Heart disease is the No. 1 killer of all Americans, and stroke is the No. 5 cause of death. African-Americans are two to three times more likely to die from heart disease than white people, according to the American Heart Association.
African-Americans, Hispanics, Latinos and other ethnic minorities have higher rates of premature death from cardiovascular diseases.
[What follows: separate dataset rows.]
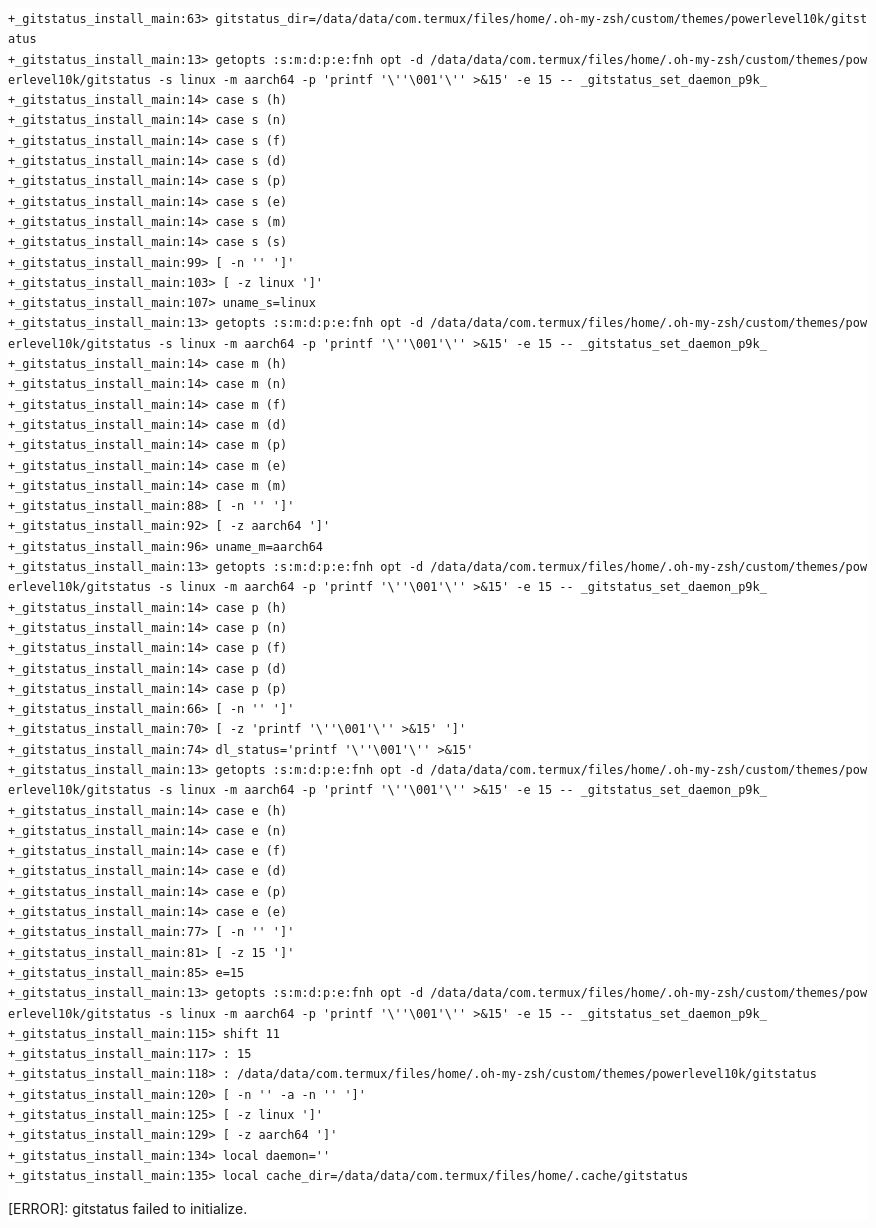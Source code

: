     +_gitstatus_install_main:63> gitstatus_dir=/data/data/com.termux/files/home/.oh-my-zsh/custom/themes/powerlevel10k/gitstatus
    +_gitstatus_install_main:13> getopts :s:m:d:p:e:fnh opt -d /data/data/com.termux/files/home/.oh-my-zsh/custom/themes/powerlevel10k/gitstatus -s linux -m aarch64 -p 'printf '\''\001'\'' >&15' -e 15 -- _gitstatus_set_daemon_p9k_
    +_gitstatus_install_main:14> case s (h)
    +_gitstatus_install_main:14> case s (n)
    +_gitstatus_install_main:14> case s (f)
    +_gitstatus_install_main:14> case s (d)
    +_gitstatus_install_main:14> case s (p)
    +_gitstatus_install_main:14> case s (e)
    +_gitstatus_install_main:14> case s (m)
    +_gitstatus_install_main:14> case s (s)
    +_gitstatus_install_main:99> [ -n '' ']'
    +_gitstatus_install_main:103> [ -z linux ']'
    +_gitstatus_install_main:107> uname_s=linux
    +_gitstatus_install_main:13> getopts :s:m:d:p:e:fnh opt -d /data/data/com.termux/files/home/.oh-my-zsh/custom/themes/powerlevel10k/gitstatus -s linux -m aarch64 -p 'printf '\''\001'\'' >&15' -e 15 -- _gitstatus_set_daemon_p9k_
    +_gitstatus_install_main:14> case m (h)
    +_gitstatus_install_main:14> case m (n)
    +_gitstatus_install_main:14> case m (f)
    +_gitstatus_install_main:14> case m (d)
    +_gitstatus_install_main:14> case m (p)
    +_gitstatus_install_main:14> case m (e)
    +_gitstatus_install_main:14> case m (m)
    +_gitstatus_install_main:88> [ -n '' ']'
    +_gitstatus_install_main:92> [ -z aarch64 ']'
    +_gitstatus_install_main:96> uname_m=aarch64
    +_gitstatus_install_main:13> getopts :s:m:d:p:e:fnh opt -d /data/data/com.termux/files/home/.oh-my-zsh/custom/themes/powerlevel10k/gitstatus -s linux -m aarch64 -p 'printf '\''\001'\'' >&15' -e 15 -- _gitstatus_set_daemon_p9k_
    +_gitstatus_install_main:14> case p (h)
    +_gitstatus_install_main:14> case p (n)
    +_gitstatus_install_main:14> case p (f)
    +_gitstatus_install_main:14> case p (d)
    +_gitstatus_install_main:14> case p (p)
    +_gitstatus_install_main:66> [ -n '' ']'
    +_gitstatus_install_main:70> [ -z 'printf '\''\001'\'' >&15' ']'
    +_gitstatus_install_main:74> dl_status='printf '\''\001'\'' >&15'
    +_gitstatus_install_main:13> getopts :s:m:d:p:e:fnh opt -d /data/data/com.termux/files/home/.oh-my-zsh/custom/themes/powerlevel10k/gitstatus -s linux -m aarch64 -p 'printf '\''\001'\'' >&15' -e 15 -- _gitstatus_set_daemon_p9k_
    +_gitstatus_install_main:14> case e (h)
    +_gitstatus_install_main:14> case e (n)
    +_gitstatus_install_main:14> case e (f)
    +_gitstatus_install_main:14> case e (d)
    +_gitstatus_install_main:14> case e (p)
    +_gitstatus_install_main:14> case e (e)
    +_gitstatus_install_main:77> [ -n '' ']'
    +_gitstatus_install_main:81> [ -z 15 ']'
    +_gitstatus_install_main:85> e=15
    +_gitstatus_install_main:13> getopts :s:m:d:p:e:fnh opt -d /data/data/com.termux/files/home/.oh-my-zsh/custom/themes/powerlevel10k/gitstatus -s linux -m aarch64 -p 'printf '\''\001'\'' >&15' -e 15 -- _gitstatus_set_daemon_p9k_
    +_gitstatus_install_main:115> shift 11
    +_gitstatus_install_main:117> : 15
    +_gitstatus_install_main:118> : /data/data/com.termux/files/home/.oh-my-zsh/custom/themes/powerlevel10k/gitstatus
    +_gitstatus_install_main:120> [ -n '' -a -n '' ']'
    +_gitstatus_install_main:125> [ -z linux ']'
    +_gitstatus_install_main:129> [ -z aarch64 ']'
    +_gitstatus_install_main:134> local daemon=''
    +_gitstatus_install_main:135> local cache_dir=/data/data/com.termux/files/home/.cache/gitstatus

[ERROR]: gitstatus failed to initialize.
They also are at higher risk for high blood pressure, obesity, diabetes and other risk factors for heart disease and stroke.
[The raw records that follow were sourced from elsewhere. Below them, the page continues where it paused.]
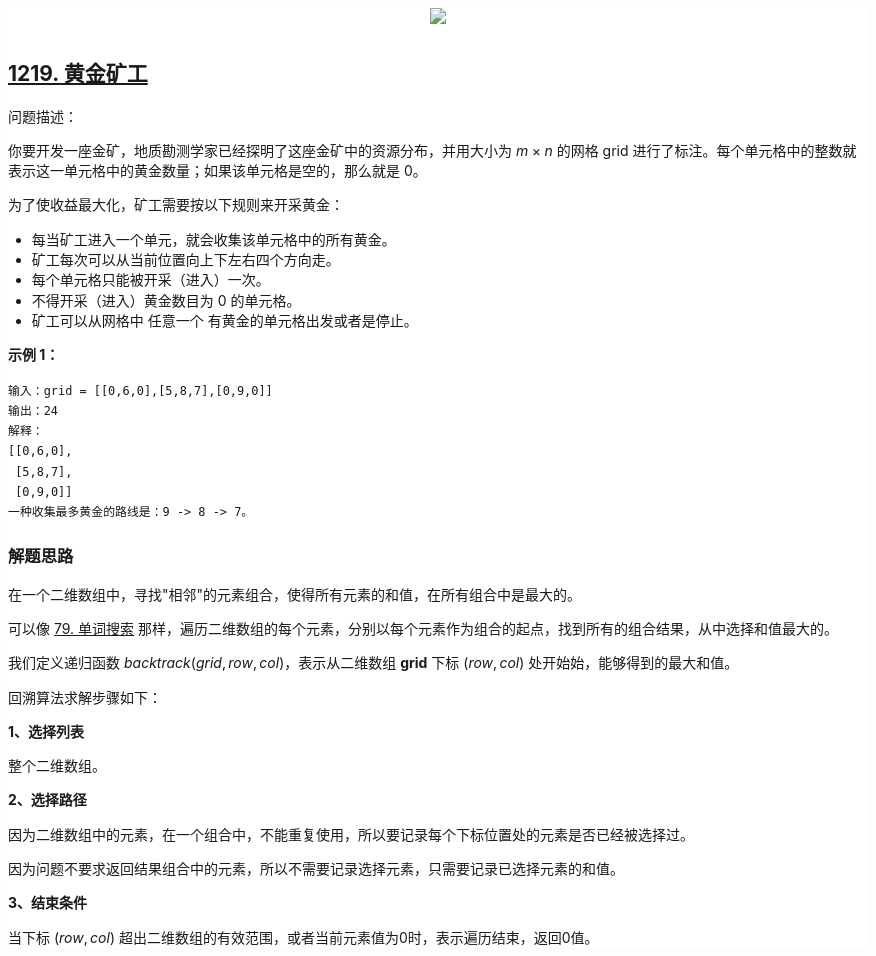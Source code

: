 <div align=center>
<img src="https://cdn.jsdelivr.net/gh/shimengjie/image-repo//img/640.png"/>
</div>

## [1219. 黄金矿工](https://leetcode-cn.com/problems/path-with-maximum-gold/)

问题描述：

你要开发一座金矿，地质勘测学家已经探明了这座金矿中的资源分布，并用大小为 $m \times n$ 的网格 grid 进行了标注。每个单元格中的整数就表示这一单元格中的黄金数量；如果该单元格是空的，那么就是 0。

为了使收益最大化，矿工需要按以下规则来开采黄金：

- 每当矿工进入一个单元，就会收集该单元格中的所有黄金。
- 矿工每次可以从当前位置向上下左右四个方向走。
- 每个单元格只能被开采（进入）一次。
- 不得开采（进入）黄金数目为 0 的单元格。
- 矿工可以从网格中 任意一个 有黄金的单元格出发或者是停止。

**示例 1：**

```tex
输入：grid = [[0,6,0],[5,8,7],[0,9,0]]
输出：24
解释：
[[0,6,0],
 [5,8,7],
 [0,9,0]]
一种收集最多黄金的路线是：9 -> 8 -> 7。
```

### 解题思路

在一个二维数组中，寻找"相邻"的元素组合，使得所有元素的和值，在所有组合中是最大的。

可以像 [79. 单词搜索](https://leetcode-cn.com/problems/word-search/) 那样，遍历二维数组的每个元素，分别以每个元素作为组合的起点，找到所有的组合结果，从中选择和值最大的。



我们定义递归函数 $backtrack(grid, row, col)$，表示从二维数组 **grid** 下标 $(row,col)$ 处开始始，能够得到的最大和值。

回溯算法求解步骤如下：

**1、选择列表**

整个二维数组。

**2、选择路径**

因为二维数组中的元素，在一个组合中，不能重复使用，所以要记录每个下标位置处的元素是否已经被选择过。

因为问题不要求返回结果组合中的元素，所以不需要记录选择元素，只需要记录已选择元素的和值。

**3、结束条件**

当下标 $(row,col)$ 超出二维数组的有效范围，或者当前元素值为0时，表示遍历结束，返回0值。
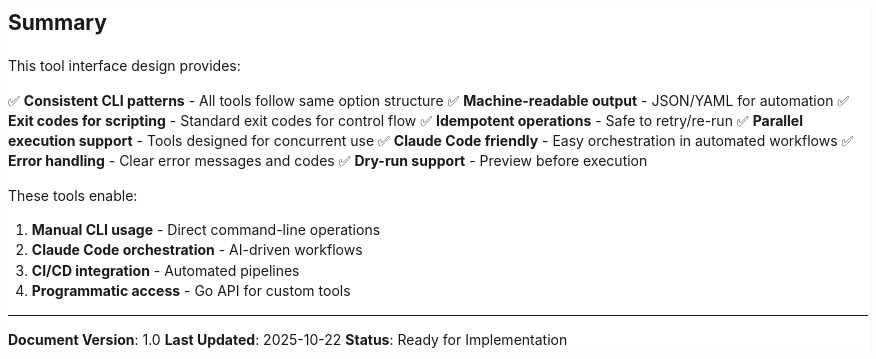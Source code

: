 
## Summary

This tool interface design provides:

✅ **Consistent CLI patterns** - All tools follow same option structure
✅ **Machine-readable output** - JSON/YAML for automation
✅ **Exit codes for scripting** - Standard exit codes for control flow
✅ **Idempotent operations** - Safe to retry/re-run
✅ **Parallel execution support** - Tools designed for concurrent use
✅ **Claude Code friendly** - Easy orchestration in automated workflows
✅ **Error handling** - Clear error messages and codes
✅ **Dry-run support** - Preview before execution

These tools enable:
1. **Manual CLI usage** - Direct command-line operations
2. **Claude Code orchestration** - AI-driven workflows
3. **CI/CD integration** - Automated pipelines
4. **Programmatic access** - Go API for custom tools

---

**Document Version**: 1.0
**Last Updated**: 2025-10-22
**Status**: Ready for Implementation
Developing these diseases is preventable in many cases by adopting healthier habits, Das said, and that’s the message she wants to help spread in her new role with the EmPOWERED To Serve campaign.
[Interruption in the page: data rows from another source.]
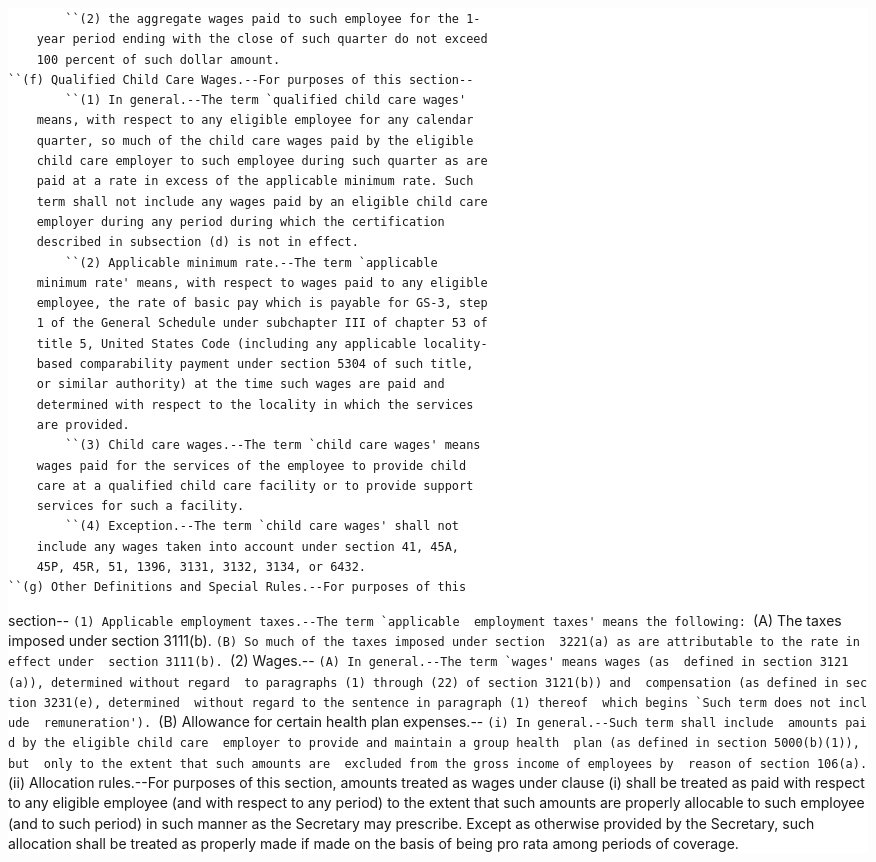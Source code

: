             ``(2) the aggregate wages paid to such employee for the 1-
        year period ending with the close of such quarter do not exceed 
        100 percent of such dollar amount.
    ``(f) Qualified Child Care Wages.--For purposes of this section--
            ``(1) In general.--The term `qualified child care wages' 
        means, with respect to any eligible employee for any calendar 
        quarter, so much of the child care wages paid by the eligible 
        child care employer to such employee during such quarter as are 
        paid at a rate in excess of the applicable minimum rate. Such 
        term shall not include any wages paid by an eligible child care 
        employer during any period during which the certification 
        described in subsection (d) is not in effect.
            ``(2) Applicable minimum rate.--The term `applicable 
        minimum rate' means, with respect to wages paid to any eligible 
        employee, the rate of basic pay which is payable for GS-3, step 
        1 of the General Schedule under subchapter III of chapter 53 of 
        title 5, United States Code (including any applicable locality-
        based comparability payment under section 5304 of such title, 
        or similar authority) at the time such wages are paid and 
        determined with respect to the locality in which the services 
        are provided.
            ``(3) Child care wages.--The term `child care wages' means 
        wages paid for the services of the employee to provide child 
        care at a qualified child care facility or to provide support 
        services for such a facility.
            ``(4) Exception.--The term `child care wages' shall not 
        include any wages taken into account under section 41, 45A, 
        45P, 45R, 51, 1396, 3131, 3132, 3134, or 6432.
    ``(g) Other Definitions and Special Rules.--For purposes of this 
section--
            ``(1) Applicable employment taxes.--The term `applicable 
        employment taxes' means the following:
                    ``(A) The taxes imposed under section 3111(b).
                    ``(B) So much of the taxes imposed under section 
                3221(a) as are attributable to the rate in effect under 
                section 3111(b).
            ``(2) Wages.--
                    ``(A) In general.--The term `wages' means wages (as 
                defined in section 3121(a)), determined without regard 
                to paragraphs (1) through (22) of section 3121(b)) and 
                compensation (as defined in section 3231(e), determined 
                without regard to the sentence in paragraph (1) thereof 
                which begins `Such term does not include 
                remuneration').
                    ``(B) Allowance for certain health plan expenses.--
                            ``(i) In general.--Such term shall include 
                        amounts paid by the eligible child care 
                        employer to provide and maintain a group health 
                        plan (as defined in section 5000(b)(1)), but 
                        only to the extent that such amounts are 
                        excluded from the gross income of employees by 
                        reason of section 106(a).
                            ``(ii) Allocation rules.--For purposes of 
                        this section, amounts treated as wages under 
                        clause (i) shall be treated as paid with 
                        respect to any eligible employee (and with 
                        respect to any period) to the extent that such 
                        amounts are properly allocable to such employee 
                        (and to such period) in such manner as the 
                        Secretary may prescribe. Except as otherwise 
                        provided by the Secretary, such allocation 
                        shall be treated as properly made if made on 
                        the basis of being pro rata among periods of 
                        coverage.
“One of the goals for me being the national ambassador is to really help bring about as much awareness as I can particularly for the American Heart Association with this being a multicultural initiative,” said Das, who has worked with artists such as Usher, Outkast, Toni Braxton and TLC. “I want to use my influence in the entertainment industry to spread the message and to help create healthier lifestyles and open up opportunities and access in our urban communities.”
That awareness can make a stark difference in life expectancy, experts say.
“In New Orleans, life expectancy in one neighborhood is 55 years and only five miles away, it is 80. In Philadelphia, the gap in life expectancy between zip codes is 20 years,” writes Kristi Durazo, senior strategy advisor and social determinant of health expert at the American Heart Association. “The differences in neighborhoods and their opportunity to access resources like healthy food, education, good jobs, banks, doctors, stable housing are just as stark.”
Her top priority is recruiting others to the EmPOWERED To Serve movement and speaking out about the benefits of healthy eating and exercise to help people extend their lives. She’s also in the beginning stages of working with civic and government leaders in Atlanta to bring healthier food and business options into urban neighborhoods and push for zoning laws on fast-food restaurants.
“This is such an amazing campaign,” said Das, who is hoping to “get our friends and family members on board so that we can cut down the number of cases of high blood pressure and stroke and heart disease in the urban community.”
She’s also recruiting others to join the EmPOWERED To Serve movement, on which Das is a national ambassador.
Good or bad health in communities is affected by societal and environmental factors, known as social determinants of health. These are the conditions in which people are born, grow, live work, and age. They are shaped by the distribution of money, power and resources.
“I hope that we can get folks to organize and really help to fight some of the social determinants that exists in our communities,” she said.